Yes, there is a way to log EMPLID, but it takes a custom
.jar
file. I have this working in our DEV environments but haven’t moved it to PRD yet, so make sure you test it first. The code is in this Gist:https://gist.github.com/iversond/1fe465f7b0ba307d0915aa5de335de90
We log X-Forwarded-For in our login peoplecode, so it’s stored in the database and is tied to an emplid.
Brett, did you write custom PeopleCode signon event to capture that?
Yes we did. We already had all the hooks in place due to our SSO integration, so extending it was pretty simple.
Dan, this was helpful for me on the physical load balancer side to get the client IP to show up in the PIA access log. However, our PeopleSoft admins are concerned the IP address doesn’t appear in the database table psaccesslog. Will that require custom development to get it to appear?
Yes, getting the X-Forwarded-For header value logged to PSACCESSLOG requires a customization.
Does anyone have any customization to share to capture the X-Forwarded-For header value to update the PSACCESSLOG table ?
If you just want to get your client IP into PSACCESSLOG and you’re lucky enough to have an F5 out the front the steps are:
Enable X-Forwarded-For on your F5 virtual server.
Add this iRule…
when HTTP_REQUEST {
HTTP::header insert WL-Proxy-Client-IP [IP::client_addr]
}
In the WebLogic console set PIA -> Configuration -> General -> Advanced -> WebLogic Plug-In Enabled = yes
Restart the web server.
Hope that helps.
David – thanks for posting this! That’s great to know.
David,
We did exactly what you listed for F5 virtual server and WebLogic, somehow client IP address is still not captured in table PSACCESSLOG. Not sure what we missed. Any idea? Please advise. Thanks.
James
David,
Please ignore my previous request. Your example is working for us now after our F5 admin adjusted the iRule.
Thanks for the tip!!
James
Hi James, I’m glad you got it working!
dan
Dan,
Would you share an example of customization for getting the X-Forwarded-For header value logged to PSACCESSLOG?
Thanks,
James
Dan,
Please ignore my previous request. David’s example resolved our issue.
Thanks,
James
Hi Dan,
I have configured Weblogic server with the changes mentioned as above. But what should I do to populate ip address trace under cs(X-Forwarded-For) column. Any help is much appreciated.
If you have a load balancer in front of WebLogic, you can request to have the
clientip
value copied into theX-Forwarded-For
HTTP header.Hi Dan, Thanks for the quick reply. Currently I am trying this in my local.
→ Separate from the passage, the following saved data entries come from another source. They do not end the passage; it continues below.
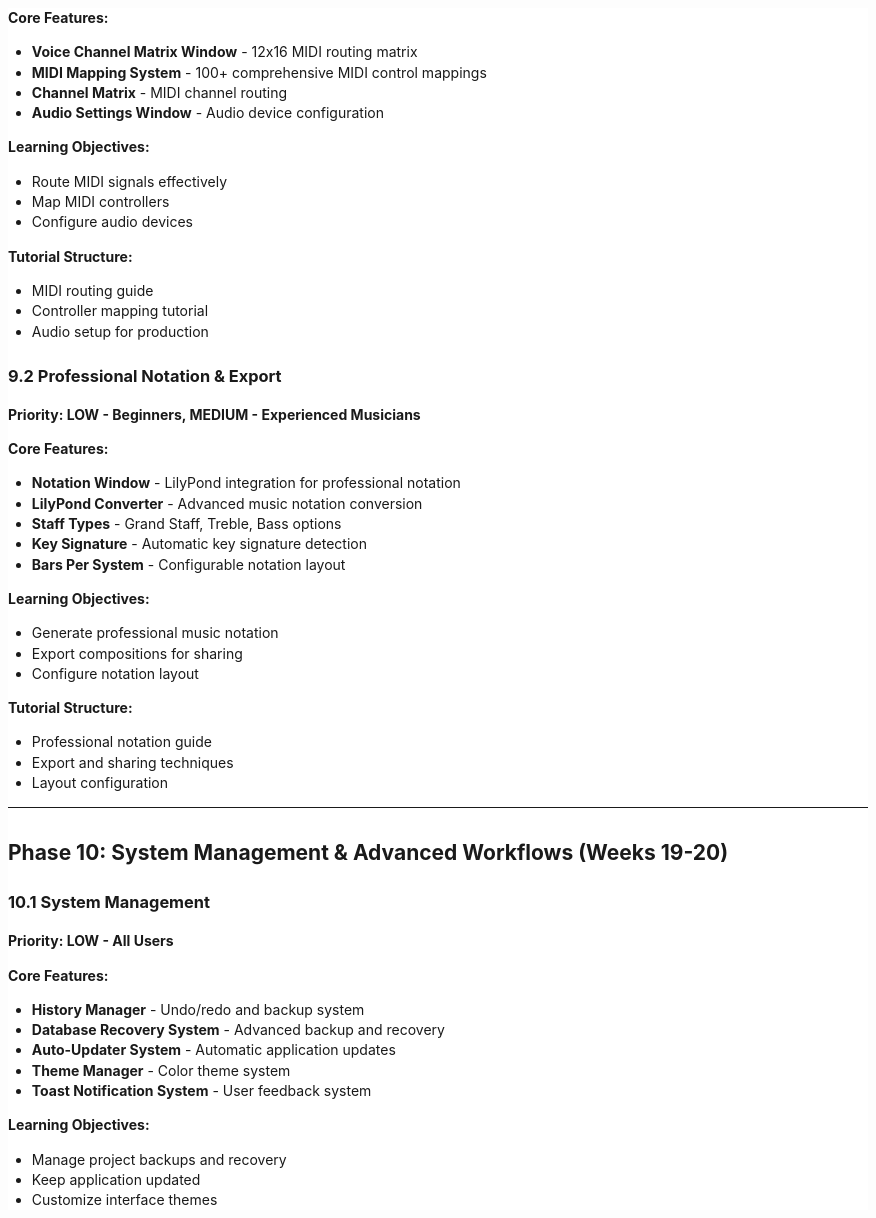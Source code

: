 **Core Features:**
- **Voice Channel Matrix Window** - 12x16 MIDI routing matrix
- **MIDI Mapping System** - 100+ comprehensive MIDI control mappings
- **Channel Matrix** - MIDI channel routing
- **Audio Settings Window** - Audio device configuration

**Learning Objectives:**
- Route MIDI signals effectively
- Map MIDI controllers
- Configure audio devices

**Tutorial Structure:**
- MIDI routing guide
- Controller mapping tutorial
- Audio setup for production

### 9.2 Professional Notation & Export
**Priority: LOW - Beginners, MEDIUM - Experienced Musicians**

**Core Features:**
- **Notation Window** - LilyPond integration for professional notation
- **LilyPond Converter** - Advanced music notation conversion
- **Staff Types** - Grand Staff, Treble, Bass options
- **Key Signature** - Automatic key signature detection
- **Bars Per System** - Configurable notation layout

**Learning Objectives:**
- Generate professional music notation
- Export compositions for sharing
- Configure notation layout

**Tutorial Structure:**
- Professional notation guide
- Export and sharing techniques
- Layout configuration

---

## Phase 10: System Management & Advanced Workflows (Weeks 19-20)

### 10.1 System Management
**Priority: LOW - All Users**

**Core Features:**
- **History Manager** - Undo/redo and backup system
- **Database Recovery System** - Advanced backup and recovery
- **Auto-Updater System** - Automatic application updates
- **Theme Manager** - Color theme system
- **Toast Notification System** - User feedback system

**Learning Objectives:**
- Manage project backups and recovery
- Keep application updated
- Customize interface themes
I don’t have any load balancer. How can I request to have my addresses populated. Currently I am getting a – under X-Forwarded-For. Instead of that how can I get my workstation ip address. What changes need to be done.
I am new to this stuff. So can please provide either detailed steps or any documentation if available to make these changes.
We don’t have documentation on the load balancer setup because it’s different for everyone. A google search of your load balancer should tell you how to set up HTTP headers.
If you are doing this locally without the load balancer, then the
clientip
should already be in the right field. If you are testing on your workstation then you can check thePSACCESSLOG
table or your log files and see your current IP address.Currently I am getting a dash (-) under X-Forwarded-For. As per your blog, if the header is blank the dash will be populated right. How should I modify this header so that it will populate my machine address. Thanks in advance.
Hi Dan,
Can you please respond when you have some time. Thanks in advance.